*DIRECTIONS FOR THIS TASK*. Among the entries, find the lines with the string "restaurants" and report them.

*DATA FOR THE TASK*.
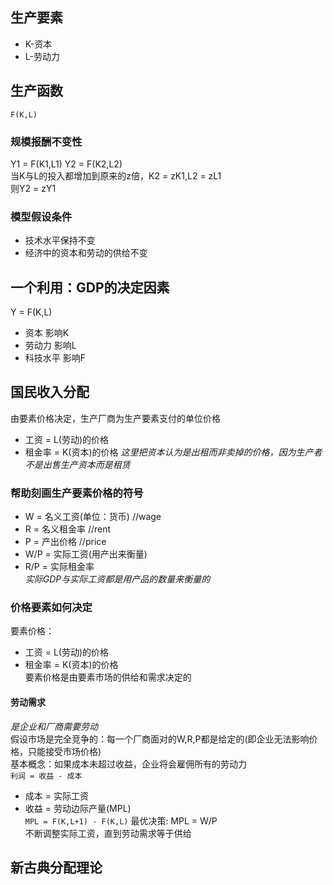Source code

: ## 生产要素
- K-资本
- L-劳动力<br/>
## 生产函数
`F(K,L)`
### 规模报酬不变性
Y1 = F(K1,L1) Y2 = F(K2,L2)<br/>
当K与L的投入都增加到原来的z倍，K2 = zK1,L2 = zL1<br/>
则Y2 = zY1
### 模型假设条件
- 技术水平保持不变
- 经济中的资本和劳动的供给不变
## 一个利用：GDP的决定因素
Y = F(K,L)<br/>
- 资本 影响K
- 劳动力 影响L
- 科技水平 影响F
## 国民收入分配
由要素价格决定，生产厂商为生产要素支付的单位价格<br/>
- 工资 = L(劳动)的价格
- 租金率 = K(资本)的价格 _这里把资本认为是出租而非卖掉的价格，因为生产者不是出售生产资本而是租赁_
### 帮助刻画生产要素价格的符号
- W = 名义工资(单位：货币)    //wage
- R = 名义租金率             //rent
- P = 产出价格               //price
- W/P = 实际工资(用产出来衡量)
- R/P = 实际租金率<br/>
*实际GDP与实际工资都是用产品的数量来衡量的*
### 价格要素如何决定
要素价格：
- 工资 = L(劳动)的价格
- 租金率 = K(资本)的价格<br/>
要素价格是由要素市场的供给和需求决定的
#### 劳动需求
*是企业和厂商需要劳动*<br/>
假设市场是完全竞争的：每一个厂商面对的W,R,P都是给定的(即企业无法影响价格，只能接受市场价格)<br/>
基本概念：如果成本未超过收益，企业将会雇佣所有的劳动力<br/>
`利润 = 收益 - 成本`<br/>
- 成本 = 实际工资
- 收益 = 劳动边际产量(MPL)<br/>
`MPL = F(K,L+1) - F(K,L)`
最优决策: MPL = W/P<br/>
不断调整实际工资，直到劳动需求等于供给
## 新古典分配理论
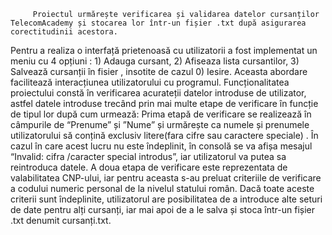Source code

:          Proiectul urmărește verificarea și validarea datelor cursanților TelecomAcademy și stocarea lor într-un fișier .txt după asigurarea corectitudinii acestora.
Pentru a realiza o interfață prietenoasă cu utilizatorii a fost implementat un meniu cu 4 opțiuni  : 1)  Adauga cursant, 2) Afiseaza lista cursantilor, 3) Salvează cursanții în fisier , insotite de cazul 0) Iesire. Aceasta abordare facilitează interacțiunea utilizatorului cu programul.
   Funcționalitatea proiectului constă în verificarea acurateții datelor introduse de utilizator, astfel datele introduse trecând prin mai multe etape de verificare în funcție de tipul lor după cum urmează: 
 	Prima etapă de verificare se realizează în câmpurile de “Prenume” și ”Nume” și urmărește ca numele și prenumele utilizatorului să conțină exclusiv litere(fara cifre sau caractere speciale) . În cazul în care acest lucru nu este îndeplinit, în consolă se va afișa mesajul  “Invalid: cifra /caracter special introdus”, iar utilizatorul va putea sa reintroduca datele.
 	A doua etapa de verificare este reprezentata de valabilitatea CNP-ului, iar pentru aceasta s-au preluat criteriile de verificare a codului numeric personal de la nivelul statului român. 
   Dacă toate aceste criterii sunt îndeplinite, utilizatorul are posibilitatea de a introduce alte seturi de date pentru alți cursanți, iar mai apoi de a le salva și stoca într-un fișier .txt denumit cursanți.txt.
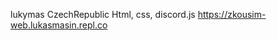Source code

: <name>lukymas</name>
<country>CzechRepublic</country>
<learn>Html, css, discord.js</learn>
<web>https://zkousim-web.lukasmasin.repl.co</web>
...
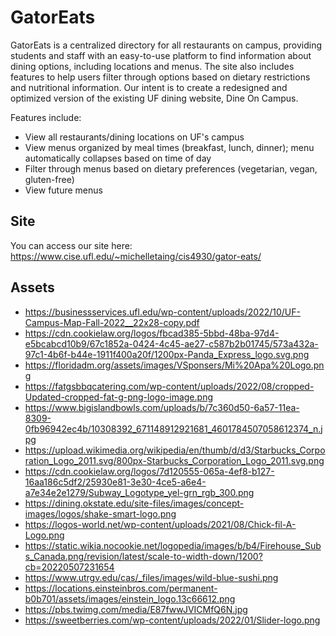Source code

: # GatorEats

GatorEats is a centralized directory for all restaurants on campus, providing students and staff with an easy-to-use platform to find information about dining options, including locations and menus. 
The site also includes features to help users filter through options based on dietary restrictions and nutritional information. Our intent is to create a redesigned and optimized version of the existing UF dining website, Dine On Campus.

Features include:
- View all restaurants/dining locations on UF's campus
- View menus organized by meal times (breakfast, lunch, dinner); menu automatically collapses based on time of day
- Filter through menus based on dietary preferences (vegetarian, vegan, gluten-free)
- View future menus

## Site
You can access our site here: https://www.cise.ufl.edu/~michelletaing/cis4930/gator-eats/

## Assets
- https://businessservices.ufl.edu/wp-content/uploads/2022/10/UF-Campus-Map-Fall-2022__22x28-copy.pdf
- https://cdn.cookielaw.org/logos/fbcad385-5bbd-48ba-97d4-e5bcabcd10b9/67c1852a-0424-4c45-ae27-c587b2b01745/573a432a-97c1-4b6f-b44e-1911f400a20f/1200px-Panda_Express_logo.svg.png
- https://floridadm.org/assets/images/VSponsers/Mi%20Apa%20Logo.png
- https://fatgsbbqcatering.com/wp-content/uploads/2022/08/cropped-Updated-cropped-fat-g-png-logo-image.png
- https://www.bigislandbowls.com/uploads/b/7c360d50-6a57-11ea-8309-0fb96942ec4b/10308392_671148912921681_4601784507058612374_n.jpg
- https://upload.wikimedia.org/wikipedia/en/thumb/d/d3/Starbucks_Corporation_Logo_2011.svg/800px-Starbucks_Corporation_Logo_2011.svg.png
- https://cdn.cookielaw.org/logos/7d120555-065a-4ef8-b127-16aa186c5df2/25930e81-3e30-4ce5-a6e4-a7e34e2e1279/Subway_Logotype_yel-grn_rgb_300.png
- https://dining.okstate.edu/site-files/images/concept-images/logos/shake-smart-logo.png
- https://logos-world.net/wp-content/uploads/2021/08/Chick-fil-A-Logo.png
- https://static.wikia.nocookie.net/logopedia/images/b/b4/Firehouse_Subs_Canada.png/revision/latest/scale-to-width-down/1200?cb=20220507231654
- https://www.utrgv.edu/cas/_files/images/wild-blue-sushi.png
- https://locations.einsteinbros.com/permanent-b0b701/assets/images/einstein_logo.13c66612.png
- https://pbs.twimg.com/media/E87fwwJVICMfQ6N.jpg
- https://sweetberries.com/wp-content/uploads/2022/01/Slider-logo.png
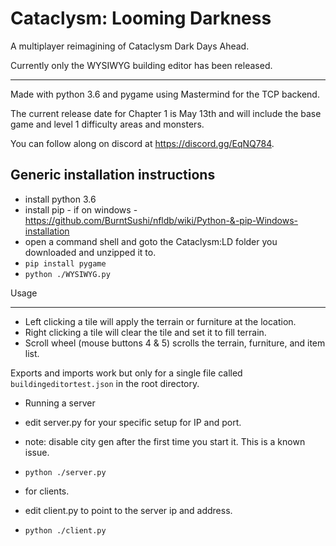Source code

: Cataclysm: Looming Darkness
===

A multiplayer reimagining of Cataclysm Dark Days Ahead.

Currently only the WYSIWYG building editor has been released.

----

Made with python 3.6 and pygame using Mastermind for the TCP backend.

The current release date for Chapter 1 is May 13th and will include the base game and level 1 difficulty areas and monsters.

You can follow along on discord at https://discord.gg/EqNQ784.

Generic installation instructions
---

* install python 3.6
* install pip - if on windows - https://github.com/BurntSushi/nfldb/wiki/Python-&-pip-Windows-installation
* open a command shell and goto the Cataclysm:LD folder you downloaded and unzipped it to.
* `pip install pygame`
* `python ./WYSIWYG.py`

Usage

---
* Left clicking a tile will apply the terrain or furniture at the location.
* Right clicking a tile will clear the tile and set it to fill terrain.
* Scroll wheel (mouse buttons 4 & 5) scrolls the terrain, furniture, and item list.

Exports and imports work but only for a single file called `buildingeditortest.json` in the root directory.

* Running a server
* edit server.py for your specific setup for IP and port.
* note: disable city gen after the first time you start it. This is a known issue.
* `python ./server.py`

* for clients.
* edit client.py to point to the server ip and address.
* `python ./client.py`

*TASK OUTPUT*.
GatorEats is a centralized directory for all restaurants on campus, providing students and staff with an easy-to-use platform to find information about dining options, including locations and menus. 
- View all restaurants/dining locations on UF's campus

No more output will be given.